TASK BRIEF: Report back each line of the records that contains the string "synergistic".

DATA FOR ANALYSIS:
┌──
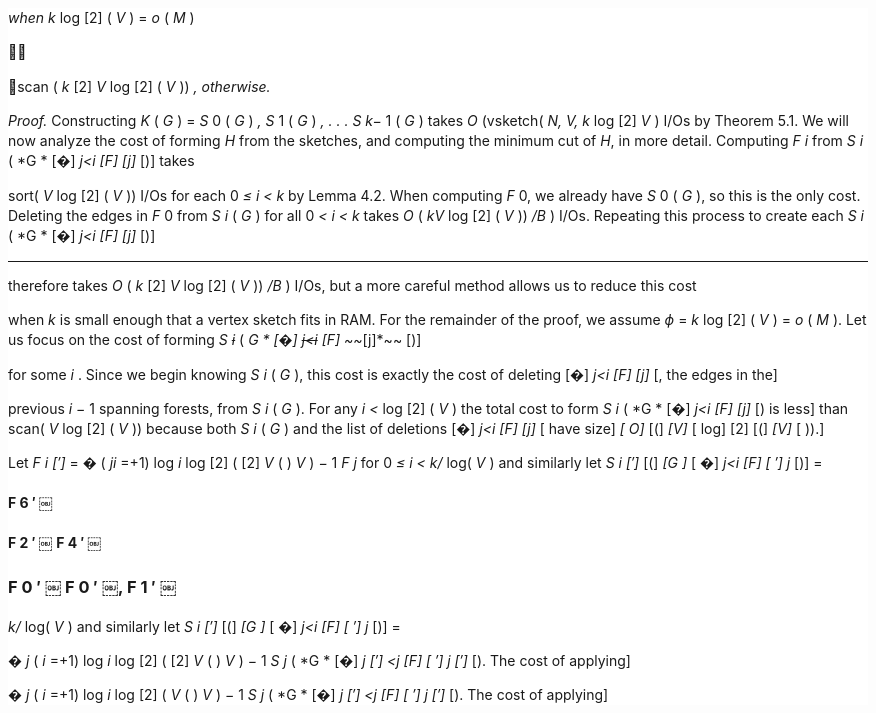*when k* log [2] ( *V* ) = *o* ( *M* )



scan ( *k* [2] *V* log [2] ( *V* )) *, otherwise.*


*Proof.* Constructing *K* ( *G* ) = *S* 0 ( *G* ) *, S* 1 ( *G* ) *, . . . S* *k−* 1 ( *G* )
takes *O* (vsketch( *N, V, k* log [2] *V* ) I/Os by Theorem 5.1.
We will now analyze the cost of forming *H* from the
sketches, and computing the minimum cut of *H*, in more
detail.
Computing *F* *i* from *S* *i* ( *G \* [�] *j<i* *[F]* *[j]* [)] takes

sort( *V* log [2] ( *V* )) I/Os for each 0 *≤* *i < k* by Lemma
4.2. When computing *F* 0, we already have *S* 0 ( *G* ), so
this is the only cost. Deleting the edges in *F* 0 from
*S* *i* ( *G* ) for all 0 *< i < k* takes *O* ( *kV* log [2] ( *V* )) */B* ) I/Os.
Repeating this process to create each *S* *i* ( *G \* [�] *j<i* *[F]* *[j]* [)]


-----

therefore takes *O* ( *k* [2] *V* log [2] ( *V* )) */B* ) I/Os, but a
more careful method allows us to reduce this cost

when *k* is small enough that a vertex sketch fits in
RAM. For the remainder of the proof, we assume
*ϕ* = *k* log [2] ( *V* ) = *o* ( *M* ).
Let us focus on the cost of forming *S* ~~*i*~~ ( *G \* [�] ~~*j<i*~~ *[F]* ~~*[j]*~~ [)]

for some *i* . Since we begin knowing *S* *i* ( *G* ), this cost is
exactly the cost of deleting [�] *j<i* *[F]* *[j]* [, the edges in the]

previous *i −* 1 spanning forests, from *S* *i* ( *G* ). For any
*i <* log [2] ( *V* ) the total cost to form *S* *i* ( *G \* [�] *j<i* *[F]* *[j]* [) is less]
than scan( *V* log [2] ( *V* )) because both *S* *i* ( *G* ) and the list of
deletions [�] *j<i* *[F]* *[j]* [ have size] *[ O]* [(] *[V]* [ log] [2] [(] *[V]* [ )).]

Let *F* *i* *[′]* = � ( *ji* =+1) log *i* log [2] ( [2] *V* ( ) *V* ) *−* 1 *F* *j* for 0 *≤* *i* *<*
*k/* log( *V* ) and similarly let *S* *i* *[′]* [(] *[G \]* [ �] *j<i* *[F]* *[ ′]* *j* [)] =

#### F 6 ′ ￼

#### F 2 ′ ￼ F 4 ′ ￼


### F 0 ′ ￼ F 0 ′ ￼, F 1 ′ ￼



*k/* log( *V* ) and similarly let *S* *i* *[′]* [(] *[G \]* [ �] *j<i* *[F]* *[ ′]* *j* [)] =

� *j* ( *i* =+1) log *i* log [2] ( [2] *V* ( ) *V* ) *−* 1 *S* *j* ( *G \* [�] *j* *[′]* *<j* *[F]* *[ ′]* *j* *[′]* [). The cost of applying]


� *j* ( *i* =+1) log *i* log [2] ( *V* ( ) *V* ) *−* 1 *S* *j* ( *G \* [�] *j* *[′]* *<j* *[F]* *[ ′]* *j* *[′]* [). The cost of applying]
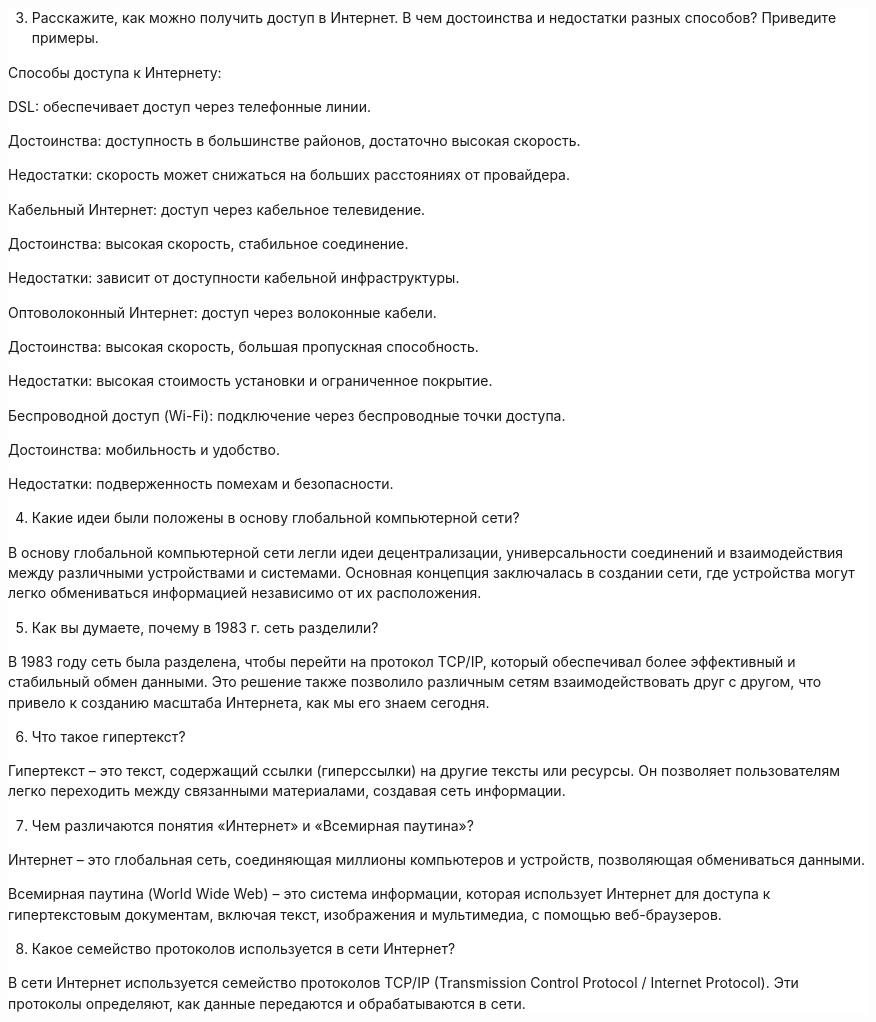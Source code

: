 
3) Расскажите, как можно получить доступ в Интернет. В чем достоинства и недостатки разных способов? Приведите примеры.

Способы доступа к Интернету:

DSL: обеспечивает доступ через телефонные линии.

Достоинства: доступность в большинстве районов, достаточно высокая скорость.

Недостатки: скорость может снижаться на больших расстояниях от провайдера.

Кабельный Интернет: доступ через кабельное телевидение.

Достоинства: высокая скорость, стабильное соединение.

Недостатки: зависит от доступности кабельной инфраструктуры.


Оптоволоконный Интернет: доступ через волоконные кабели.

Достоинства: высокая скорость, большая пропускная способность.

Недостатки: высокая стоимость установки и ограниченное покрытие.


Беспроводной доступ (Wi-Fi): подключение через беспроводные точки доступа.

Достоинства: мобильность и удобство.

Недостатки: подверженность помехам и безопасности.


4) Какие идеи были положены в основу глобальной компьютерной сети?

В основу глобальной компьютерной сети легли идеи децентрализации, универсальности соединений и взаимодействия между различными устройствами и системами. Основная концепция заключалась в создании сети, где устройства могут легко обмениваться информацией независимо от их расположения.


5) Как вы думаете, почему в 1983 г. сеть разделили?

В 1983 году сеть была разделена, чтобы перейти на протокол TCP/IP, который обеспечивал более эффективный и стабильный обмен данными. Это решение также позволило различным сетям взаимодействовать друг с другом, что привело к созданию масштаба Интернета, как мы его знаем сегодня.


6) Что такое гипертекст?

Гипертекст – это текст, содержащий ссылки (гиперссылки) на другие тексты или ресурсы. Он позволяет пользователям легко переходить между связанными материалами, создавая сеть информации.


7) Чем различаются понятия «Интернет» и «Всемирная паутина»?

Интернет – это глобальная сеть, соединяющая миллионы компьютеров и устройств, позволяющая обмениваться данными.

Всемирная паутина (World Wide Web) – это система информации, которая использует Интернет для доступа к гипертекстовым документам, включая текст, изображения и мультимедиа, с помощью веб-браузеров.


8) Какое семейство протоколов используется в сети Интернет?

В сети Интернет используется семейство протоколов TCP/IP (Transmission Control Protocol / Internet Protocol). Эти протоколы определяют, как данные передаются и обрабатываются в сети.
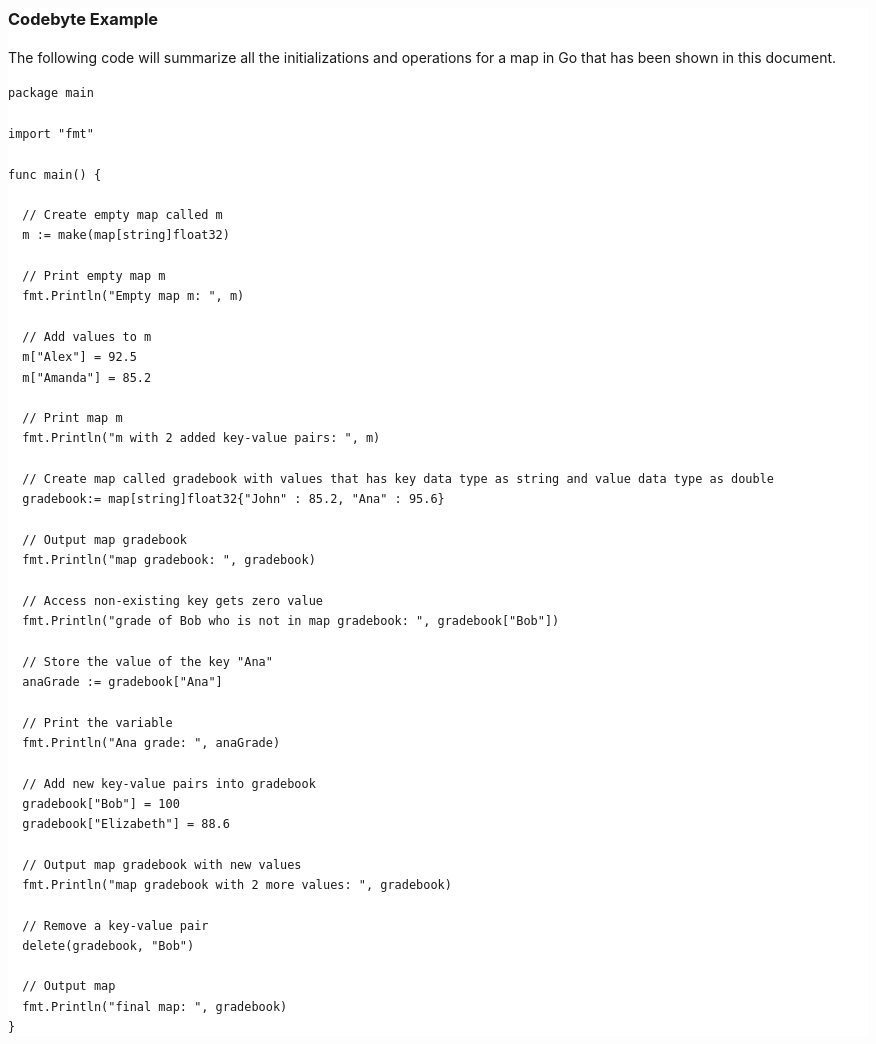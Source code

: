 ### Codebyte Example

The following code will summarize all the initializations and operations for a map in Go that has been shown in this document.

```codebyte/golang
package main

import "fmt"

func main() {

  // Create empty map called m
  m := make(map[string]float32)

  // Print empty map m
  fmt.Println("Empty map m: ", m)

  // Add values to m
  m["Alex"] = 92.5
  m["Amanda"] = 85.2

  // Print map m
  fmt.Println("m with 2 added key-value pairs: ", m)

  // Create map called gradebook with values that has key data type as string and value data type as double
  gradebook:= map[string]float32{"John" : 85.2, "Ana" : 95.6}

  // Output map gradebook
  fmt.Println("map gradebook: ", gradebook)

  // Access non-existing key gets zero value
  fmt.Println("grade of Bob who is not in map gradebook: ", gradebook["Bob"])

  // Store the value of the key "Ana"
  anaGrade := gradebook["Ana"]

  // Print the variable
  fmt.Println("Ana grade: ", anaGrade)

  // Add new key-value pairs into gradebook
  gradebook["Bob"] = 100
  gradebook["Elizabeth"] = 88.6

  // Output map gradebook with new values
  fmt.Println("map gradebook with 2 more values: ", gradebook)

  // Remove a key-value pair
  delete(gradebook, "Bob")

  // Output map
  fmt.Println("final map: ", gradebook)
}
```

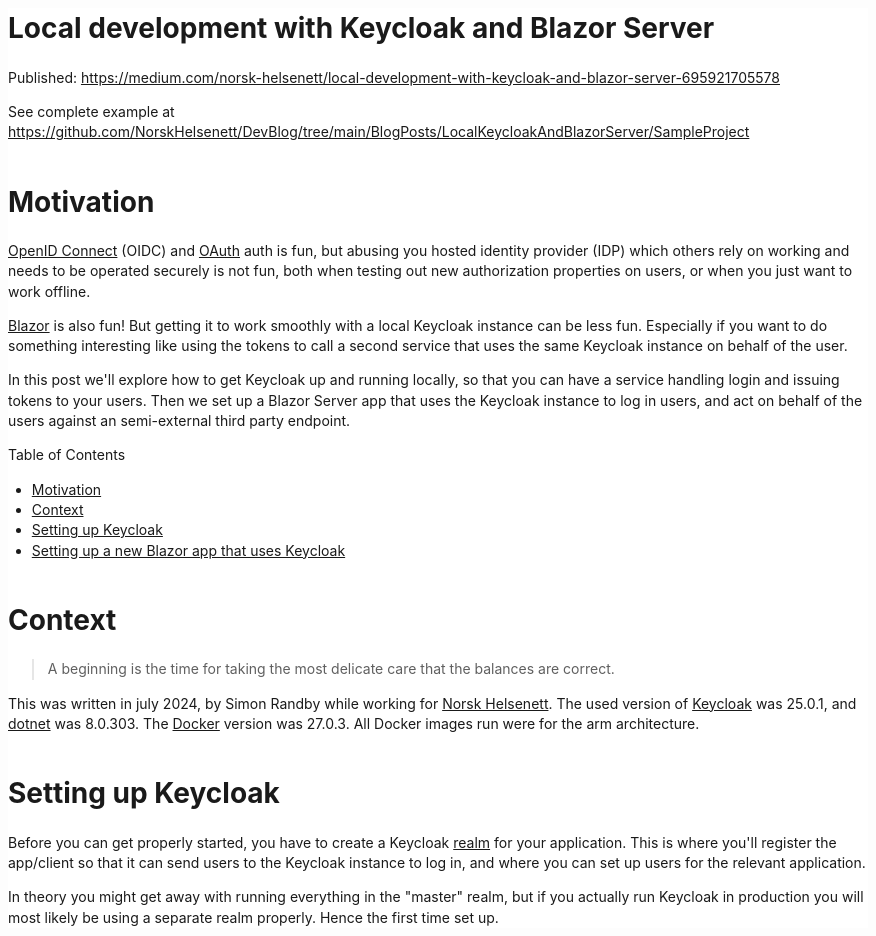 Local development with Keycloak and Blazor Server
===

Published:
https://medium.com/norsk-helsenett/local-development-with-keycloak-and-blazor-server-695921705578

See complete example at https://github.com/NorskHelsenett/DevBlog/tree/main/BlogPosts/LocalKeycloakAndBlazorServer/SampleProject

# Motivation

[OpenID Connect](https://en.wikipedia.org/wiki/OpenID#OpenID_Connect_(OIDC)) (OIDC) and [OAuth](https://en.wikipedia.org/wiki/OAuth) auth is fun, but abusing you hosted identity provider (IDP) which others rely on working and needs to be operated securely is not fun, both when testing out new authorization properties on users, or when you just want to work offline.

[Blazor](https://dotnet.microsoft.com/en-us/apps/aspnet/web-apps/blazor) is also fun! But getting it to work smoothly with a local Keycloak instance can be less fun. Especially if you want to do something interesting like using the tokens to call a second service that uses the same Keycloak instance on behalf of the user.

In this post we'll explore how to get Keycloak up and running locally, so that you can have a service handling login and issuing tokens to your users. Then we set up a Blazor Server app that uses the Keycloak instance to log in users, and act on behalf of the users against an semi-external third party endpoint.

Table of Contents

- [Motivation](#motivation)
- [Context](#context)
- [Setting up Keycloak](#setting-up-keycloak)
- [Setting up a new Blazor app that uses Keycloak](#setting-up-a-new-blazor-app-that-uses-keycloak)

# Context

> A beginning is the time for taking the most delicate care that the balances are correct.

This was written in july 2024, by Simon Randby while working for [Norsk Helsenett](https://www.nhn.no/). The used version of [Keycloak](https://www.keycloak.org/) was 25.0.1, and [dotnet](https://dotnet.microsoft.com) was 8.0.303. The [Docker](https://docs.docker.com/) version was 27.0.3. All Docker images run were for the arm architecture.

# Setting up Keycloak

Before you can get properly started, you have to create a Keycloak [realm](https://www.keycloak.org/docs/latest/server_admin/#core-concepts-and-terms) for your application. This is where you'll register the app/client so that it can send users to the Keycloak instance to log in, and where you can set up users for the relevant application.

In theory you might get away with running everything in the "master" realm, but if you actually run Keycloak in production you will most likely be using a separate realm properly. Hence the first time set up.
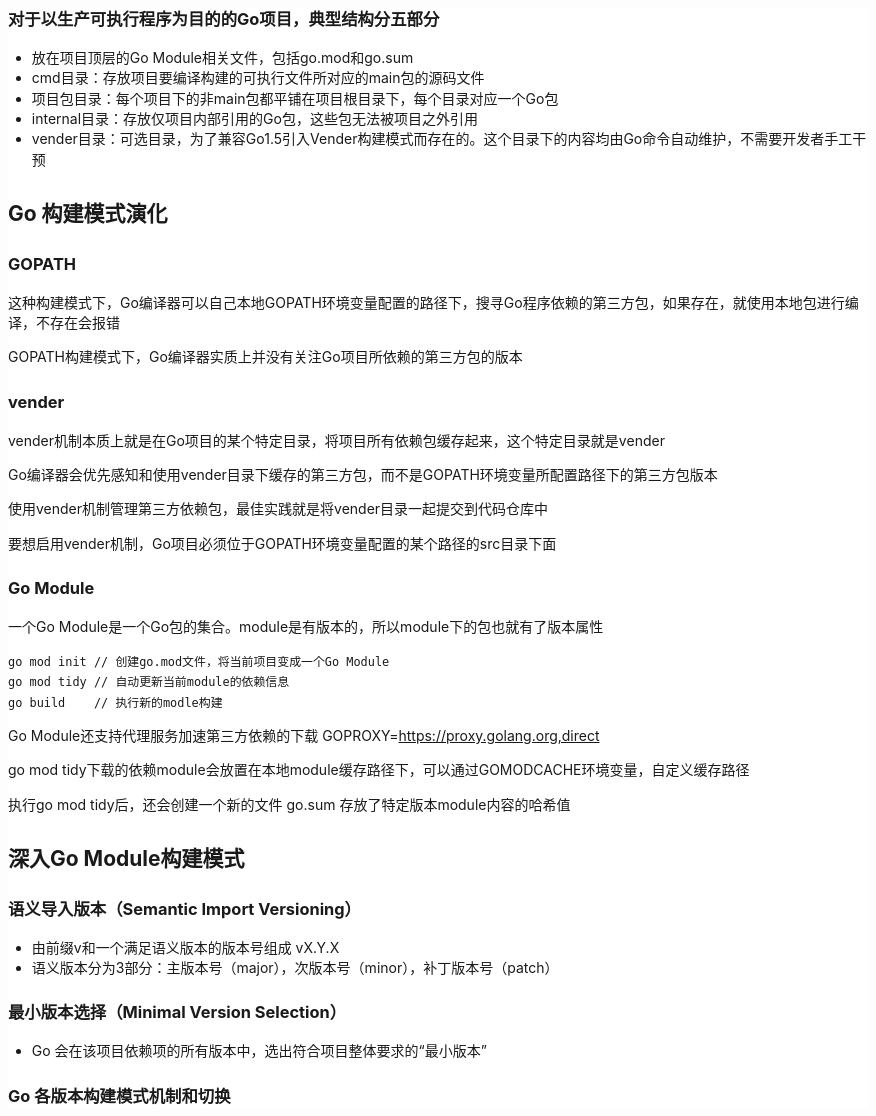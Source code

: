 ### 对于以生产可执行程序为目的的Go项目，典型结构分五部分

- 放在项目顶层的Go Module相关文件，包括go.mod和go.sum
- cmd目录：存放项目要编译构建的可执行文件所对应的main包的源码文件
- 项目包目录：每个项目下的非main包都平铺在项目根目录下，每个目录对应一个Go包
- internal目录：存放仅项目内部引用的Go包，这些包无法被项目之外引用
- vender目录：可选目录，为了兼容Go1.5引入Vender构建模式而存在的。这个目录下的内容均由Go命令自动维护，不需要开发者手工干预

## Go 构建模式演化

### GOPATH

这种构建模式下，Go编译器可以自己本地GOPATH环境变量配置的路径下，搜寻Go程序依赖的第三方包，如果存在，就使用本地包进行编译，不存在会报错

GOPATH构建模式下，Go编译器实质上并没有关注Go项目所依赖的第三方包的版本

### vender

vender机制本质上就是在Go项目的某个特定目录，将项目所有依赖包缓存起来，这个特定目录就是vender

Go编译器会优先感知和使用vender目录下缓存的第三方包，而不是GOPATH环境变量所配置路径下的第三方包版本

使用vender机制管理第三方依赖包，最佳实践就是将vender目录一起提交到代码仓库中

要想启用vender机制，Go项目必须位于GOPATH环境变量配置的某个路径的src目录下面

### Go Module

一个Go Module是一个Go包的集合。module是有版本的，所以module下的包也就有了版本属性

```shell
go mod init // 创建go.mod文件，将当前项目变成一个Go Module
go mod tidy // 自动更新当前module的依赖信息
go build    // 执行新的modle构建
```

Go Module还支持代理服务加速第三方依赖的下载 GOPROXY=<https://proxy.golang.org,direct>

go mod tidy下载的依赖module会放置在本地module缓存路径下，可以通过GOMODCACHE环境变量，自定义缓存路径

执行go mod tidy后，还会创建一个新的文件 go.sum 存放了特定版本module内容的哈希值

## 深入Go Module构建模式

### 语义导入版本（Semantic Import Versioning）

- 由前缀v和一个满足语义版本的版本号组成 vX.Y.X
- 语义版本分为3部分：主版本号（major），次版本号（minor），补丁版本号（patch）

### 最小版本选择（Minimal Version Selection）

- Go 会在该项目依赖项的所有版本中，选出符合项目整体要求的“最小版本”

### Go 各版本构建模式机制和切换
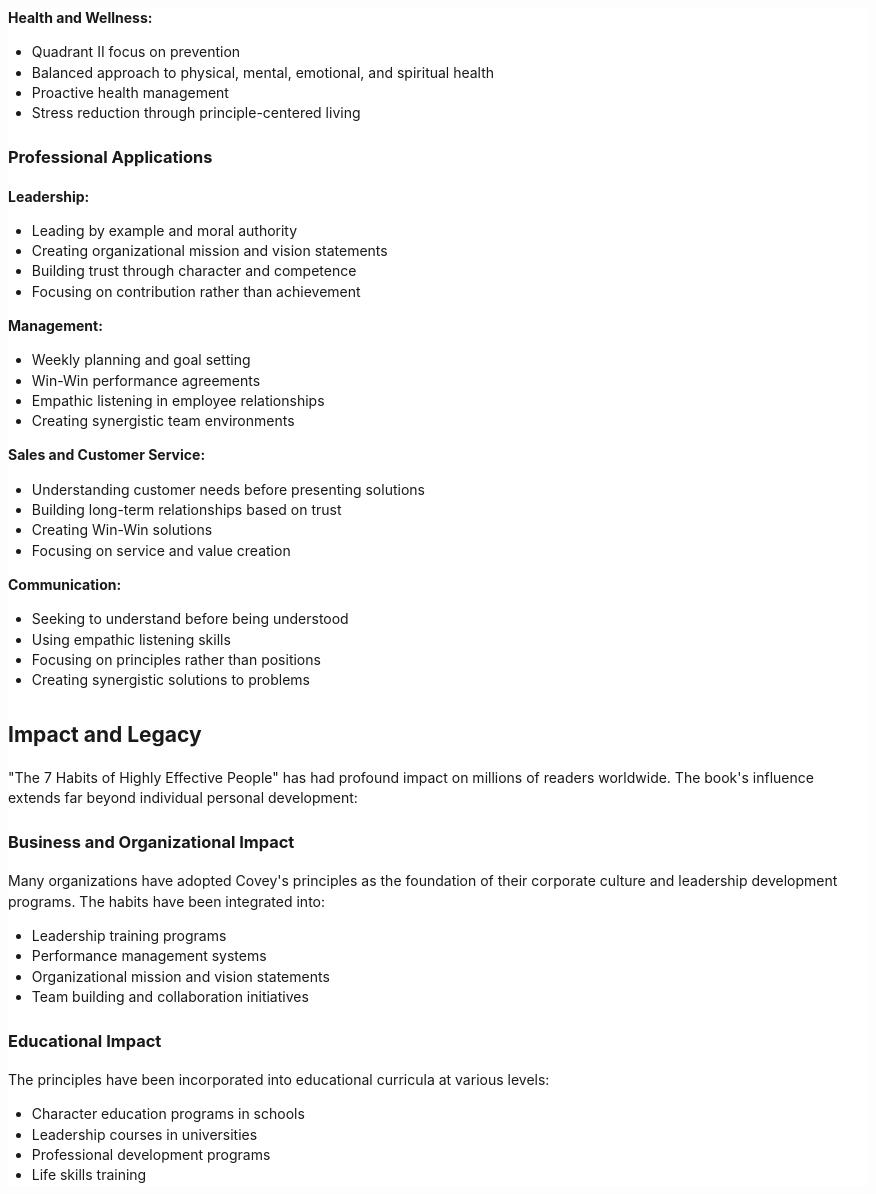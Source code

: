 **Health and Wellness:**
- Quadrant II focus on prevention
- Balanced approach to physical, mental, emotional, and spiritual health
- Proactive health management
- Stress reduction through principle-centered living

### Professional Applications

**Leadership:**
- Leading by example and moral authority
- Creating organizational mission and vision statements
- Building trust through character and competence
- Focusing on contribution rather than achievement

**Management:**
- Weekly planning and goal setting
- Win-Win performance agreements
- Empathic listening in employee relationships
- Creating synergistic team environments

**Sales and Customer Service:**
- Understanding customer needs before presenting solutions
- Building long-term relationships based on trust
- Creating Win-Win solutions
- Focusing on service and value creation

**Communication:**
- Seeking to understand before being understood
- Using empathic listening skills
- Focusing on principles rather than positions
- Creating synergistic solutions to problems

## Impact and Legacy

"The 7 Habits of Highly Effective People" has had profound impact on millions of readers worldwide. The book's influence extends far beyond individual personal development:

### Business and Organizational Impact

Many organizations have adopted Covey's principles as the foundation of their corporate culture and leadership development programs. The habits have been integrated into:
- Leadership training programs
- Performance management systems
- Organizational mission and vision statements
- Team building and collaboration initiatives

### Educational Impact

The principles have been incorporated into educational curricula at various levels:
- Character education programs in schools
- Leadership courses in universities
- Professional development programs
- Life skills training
└──
FINISHED EXERCISE:
- Creating synergistic team environments
- Creating synergistic solutions to problems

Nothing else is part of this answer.